Commissioners vote to oppose wind turbines
Seneca County commissioners voted 2-1 Thursday to formally oppose construction of wind turbine projects in the county.
They voted to “withdraw all previous support of the Seneca Wind, Republic Wind or any proposed wind turbine projects to the maximum extent allowed by law.”
Commissioners Mike Kerschner and Tony Paradiso were in favor of the resolution, and Commissioner Shayne Thomas voted no.
The resolution requested that the county prosecutor become the commissioners’ counsel of record in wind turbine projects as well as represent townships if there is no conflict of interest. Former attorneys representing the county in wind project matters were “released.”
The resolution amends a March resolution known as the AEZ sunset resolution, which rescinded the Alternative Energy Zone in the county as of June 30.
Paradiso read portions of the resolution that say the commissioners are “in support of public safety by requesting longer setbacks than current law allows”; are in support of the county’s investment in the Seneca County airport and recognize the importance of Life Flight services; and “are concerned about wind turbines with one mile of any K-12 county school.”
Kerschner said he has heard concerns from Seneca East school board, airport operators, township trustees, Seneca County Park District and other groups. He said not only the county airport would be affected but 11 private air strips.
He said the new legislation allows joint meetings with affected township trustees and no longer causes of conflict with the county prosecutor.
Before his no vote, Thomas said, “We’re saying that property owners have a legal right to develop wind on their property, yet we’re taking a position that undermines their legal property rights, and that problematic for me.”
“People are speaking up, so there are some things that I feel I want to go on the record with,” Paradiso said.
As a former pilot, he said he concerns about the airport issues.
“We spent a lot of money over a lot of years buying property, and we’re extending the taxiway,” he said.
He said he talked with Seneca East school personnel and county park managers, who expressed concerns about turbines near schools and nature preserve.

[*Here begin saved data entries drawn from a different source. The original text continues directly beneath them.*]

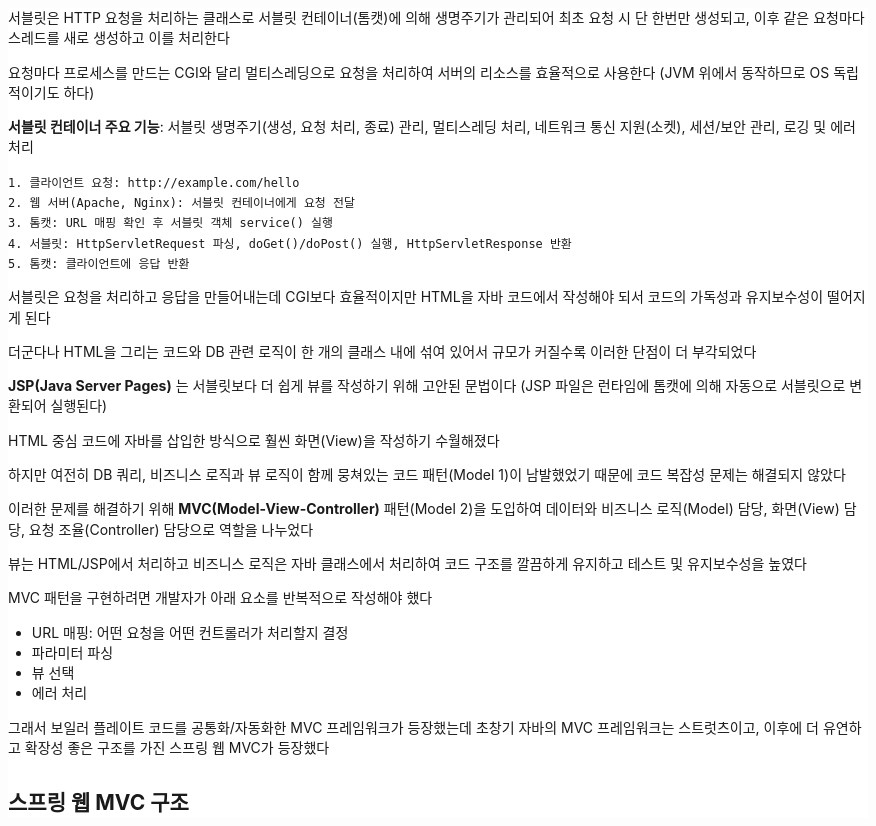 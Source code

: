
```java
```

서블릿은 HTTP 요청을 처리하는 클래스로 서블릿 컨테이너(톰캣)에 의해 생명주기가 관리되어 최초 요청 시 단 한번만 생성되고, 이후 같은 요청마다 스레드를 새로 생성하고 이를 처리한다

요청마다 프로세스를 만드는 CGI와 달리 멀티스레딩으로 요청을 처리하여 서버의 리소스를 효율적으로 사용한다 (JVM 위에서 동작하므로 OS 독립적이기도 하다)

**서블릿 컨테이너 주요 기능**: 서블릿 생명주기(생성, 요청 처리, 종료) 관리, 멀티스레딩 처리, 네트워크 통신 지원(소켓), 세션/보안 관리, 로깅 및 에러 처리

```text
1. 클라이언트 요청: http://example.com/hello
2. 웹 서버(Apache, Nginx): 서블릿 컨테이너에게 요청 전달
3. 톰캣: URL 매핑 확인 후 서블릿 객체 service() 실행
4. 서블릿: HttpServletRequest 파싱, doGet()/doPost() 실행, HttpServletResponse 반환
5. 톰캣: 클라이언트에 응답 반환  
```

서블릿은 요청을 처리하고 응답을 만들어내는데 CGI보다 효율적이지만 HTML을 자바 코드에서 작성해야 되서 코드의 가독성과 유지보수성이 떨어지게 된다

더군다나 HTML을 그리는 코드와 DB 관련 로직이 한 개의 클래스 내에 섞여 있어서 규모가 커질수록 이러한 단점이 더 부각되었다

**JSP(Java Server Pages)** 는 서블릿보다 더 쉽게 뷰를 작성하기 위해 고안된 문법이다 (JSP 파일은 런타임에 톰캣에 의해 자동으로 서블릿으로 변환되어 실행된다)

HTML 중심 코드에 자바를 삽입한 방식으로 훨씬 화면(View)을 작성하기 수월해졌다

하지만 여전히 DB 쿼리, 비즈니스 로직과 뷰 로직이 함께 뭉쳐있는 코드 패턴(Model 1)이 남발했었기 때문에 코드 복잡성 문제는 해결되지 않았다

이러한 문제를 해결하기 위해 **MVC(Model-View-Controller)** 패턴(Model 2)을 도입하여 데이터와 비즈니스 로직(Model) 담당, 화면(View) 담당, 요청 조율(Controller) 담당으로 역할을 나누었다

뷰는 HTML/JSP에서 처리하고 비즈니스 로직은 자바 클래스에서 처리하여 코드 구조를 깔끔하게 유지하고 테스트 및 유지보수성을 높였다

MVC 패턴을 구현하려면 개발자가 아래 요소를 반복적으로 작성해야 했다
- URL 매핑: 어떤 요청을 어떤 컨트롤러가 처리할지 결정
- 파라미터 파싱
- 뷰 선택
- 에러 처리

그래서 보일러 플레이트 코드를 공통화/자동화한 MVC 프레임워크가 등장했는데 초창기 자바의 MVC 프레임워크는 스트럿츠이고, 이후에 더 유연하고 확장성 좋은 구조를 가진 스프링 웹 MVC가 등장했다


## 스프링 웹 MVC 구조
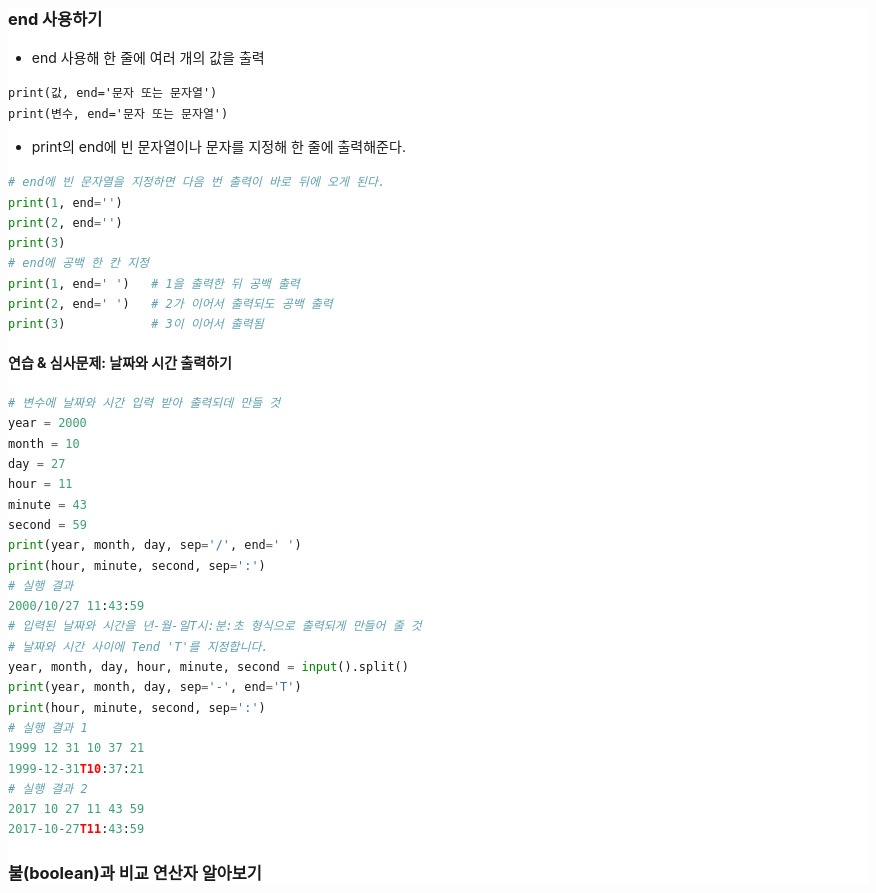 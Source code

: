 

### end 사용하기

* end 사용해 한 줄에 여러 개의 값을 출력

```markdown
print(값, end='문자 또는 문자열')
print(변수, end='문자 또는 문자열')
```

* print의 end에 빈 문자열이나 문자를 지정해 한 줄에 출력해준다.

```python
# end에 빈 문자열을 지정하면 다음 번 출력이 바로 뒤에 오게 된다.
print(1, end='')
print(2, end='')
print(3)
# end에 공백 한 칸 지정
print(1, end=' ')	# 1을 출력한 뒤 공백 출력
print(2, end=' ')	# 2가 이어서 출력되도 공백 출력
print(3)			# 3이 이어서 출력됨
```



#### 연습 & 심사문제: 날짜와 시간 출력하기

```python
# 변수에 날짜와 시간 입력 받아 출력되데 만들 것
year = 2000
month = 10
day = 27
hour = 11
minute = 43
second = 59
print(year, month, day, sep='/', end=' ')
print(hour, minute, second, sep=':')
# 실행 결과
2000/10/27 11:43:59
# 입력된 날짜와 시간을 년-월-일T시:분:초 형식으로 출력되게 만들어 줄 것
# 날짜와 시간 사이에 Tend 'T'를 지정합니다.
year, month, day, hour, minute, second = input().split()
print(year, month, day, sep='-', end='T')
print(hour, minute, second, sep=':')
# 실행 결과 1
1999 12 31 10 37 21
1999-12-31T10:37:21
# 실행 결과 2
2017 10 27 11 43 59
2017-10-27T11:43:59
```



### 불(boolean)과 비교 연산자 알아보기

“Some of the people feel the setbacks are not adequate,” he said.
The meeting was attended by a room full of Seneca Anti-Wind Union members wearing bright yellow shirts, and Thomas invited public comment before the vote.
Deb Hay of Thompson Township said, “I see two commissioners who want to do what the people of this county want and I would appreciate it if you would just get it done.”
Dan White of Tiffin said, “I think this ground has been gone over a number of times and all the rocks and the problems have been pulled to the surface. Enough. Let’s get this work done and done right.”
After the meeting, Paradiso, who proposed the resolution, said he met with a lot of people on many topics after he was appointed county commissioner to replace Holly Stacy.
“A majority of those are anti-wind,” he said. “I spent time with a lot of people, and a majority of those are anti-wind. “I spent time looking at the other side as well to get information, but felt this issue has divided the county far too long.”
So, in his second meeting as a commissioner, he proposed the resolution.
“I wanted to bring it up and put it on the table right away,” he said.
After the meeting, Kerschner said his job is to be responsible to the people of the county, and empirical data shows the chance for health risks.
“The perception is we’re putting them in harm’s way,” he said. “Whether or not those are true or false is in the future. We can’t talk about what might happen in the future. We had to make a decision now.”
Kerschner said he hopes a bill in the Ohio House proposed by Rep. Bill Reineke will create a law that allows for a local vote.
“The best result in my opinion would be the ability of folks to vote on the issue,” he said.
After the meeting, Thomas said his opinion hasn’t changed that property owners have a legal right to place wind turbines on their property if they wish.
Except when the matter affects county-owned property such as the airport or county roads, he said he thinks the county should remain neutral.
“I think this is an unfortunate occurrence,” he said.